4.7 Sistem Pengelolaan Aset dan Keuangan


Pengelolaan aset adalah cara-cara mengatur, merencanakan, dan memonitor aset,
yang dimaksudkan untuk menghasilkan keputusan mengenai tindakan akuisisi,
pemeliharaan, penggantian, dan pembuangan semua jenis prasarana, dengan tujuan
untuk mengoptimalkan pelayanan aset yang bersangkutan dengan tetap berpegang
pada asas kelangsungan fungsi layanan, dan efisiensi dalam penggunaan dana
pengelolaan prasarana dan kelestarian ekosistem SDA.
Rencana pengelolaan aset, sekurang-kurangnya harus dapat menjawab tiga
pertanyaan sebagai berikut:
(i) apakah aset masih layak untuk dirawat/dipelihara,
(ii) mengapa suatu aset harus di-akuisisi, diganti baru/direstorasi, atau
dibuang/dihapus, dan
(iii) berapa nilai kinerja yang akan dapat dicapai jika dilakukan tindakan.

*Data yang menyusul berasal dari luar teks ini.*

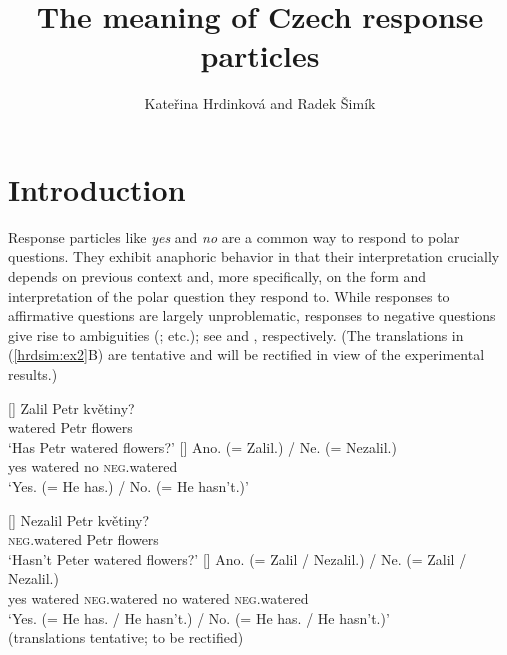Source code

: \documentclass[output=paper,colorlinks,citecolor=brown]{langscibook}
\author{Kateřina Hrdinková\affiliation{Charles University} and Radek Šimík\orcid{0000-0002-4736-195X}\affiliation{Charles University}}
\title{The meaning of Czech response particles}
\begin{document}
% 

\maketitle

% 

\section{Introduction} \label{hrdsim:sec:introduction}

Response particles like \textit{yes} and \textit{no} are a common way to respond to polar questions. They exhibit anaphoric behavior in that their interpretation crucially depends on previous context and, more specifically, on the form and interpretation of the polar question they respond to. While responses to affirmative questions are largely unproblematic, responses to negative questions give rise to ambiguities (\citealt{Kramer.Rawlins2011,espinal2019response,roelofsen-farkas15,hrd+:krifka13}; etc.); see  and , respectively. (The translations in (\ref{hrdsim:ex2}B) are tentative and will be rectified in view of the experimental results.)

\begin{exe}
\ex
\begin{xlist}
[]{ 
\gll Zalil Petr květiny?\\  
    watered Petr flowers\\  
    \glt ‘Has Petr watered flowers?'}
[]{
\gll Ano. (= Zalil.) / Ne. (= Nezalil.)\\
yes {} watered {} no {} \textsc{neg}.watered\\
\glt ‘Yes. (= He has.) / No. (= He hasn't.)'
}\label{hrdsim:ex1}
\end{xlist}
\end{exe}

\begin{exe}
\ex  
\begin{xlist}
[]{ 
\gll    Nezalil Petr květiny?\\
        \textsc{neg}.watered Petr flowers\\
        \glt ‘Hasn't Peter watered flowers?'}
[]{
\gll Ano. (= Zalil / Nezalil.) / Ne. (= Zalil / Nezalil.)\\
yes {} watered {} \textsc{neg}.watered {} no {} watered {} \textsc{neg}.watered\\
\glt   ‘Yes. (= He has. / He hasn't.) / No. (= He has. / He hasn't.)'\\\hfill (translations tentative; to be rectified)
}\label{hrdsim:ex2}
\end{xlist}
\end{exe}
\end{document}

Pada dasarnya suatu aset adalah merupakan barang milik negara/daerah yang
digunakan untuk penyelenggaraan tugas pokok dan fungsi
kementerian/lembaga/satuan kerja perangkat daerah (SKPD). Undang-Undang No.1
Tahun 2004 Tentang Perbendaharaan Negara menetapkan bahwa menteri/pimpinan
lembaga/kepala SKPD adalah pengguna barang bagi kementerian
negara/lembaga/SKPD yang dipimpinnya. Sebagai konsekuensi dari prinsip tersebut
di atas, maka tanah dan/atau bangunan milik negara/daerah yang tidak dimanfaatkan
untuk kepentingan penyelenggaraan tugas pokok dan fungsi instansi yang
bersangkutan wajib diserahkan pemanfaatannya kepada Menteri
Keuangan/gubernur/bupati/walikota untuk kepentingan penyelenggaraan tugas
pemerintahan negara/daerah.
Sekalipun sudah ada pedoman tatalaksana pengelolaan aset, tetapi perencanaan suatu
tindakan terhadap aset SDA hendaknya dilakukan dengan penuh kehati-hatian dan
melibatkan seorang ahli di bidang pengelolaan SDA. Tindakan akuisisi terhadap
suatu aset SDA dapat berdampak terhadap aset SDA yang lain, bahkan dapat pula
berpotensi menimbulkan gangguan terhadap kinerja pelayanan pengelolaan air di

24
luar tempat aset yang akan diakuisisi. Oleh karena itu, rencana tindakan akuisisi
terhadap suatu aset SDA harus dikaji terlebih dahulu dampaknya secara
komprehensif terhadap lingkungan yang lain sebelum tindakan akuisisi tersebut
diputuskan. Aset yang dapat dipertimbangkan untuk dilakukan akuisisi misalnya
alur sungai lama akibat pembangunan sudetan atau shortcut, waduk atau situ yang
sudah melampaui umur efektifnya dan telah terisi penuh sedimen.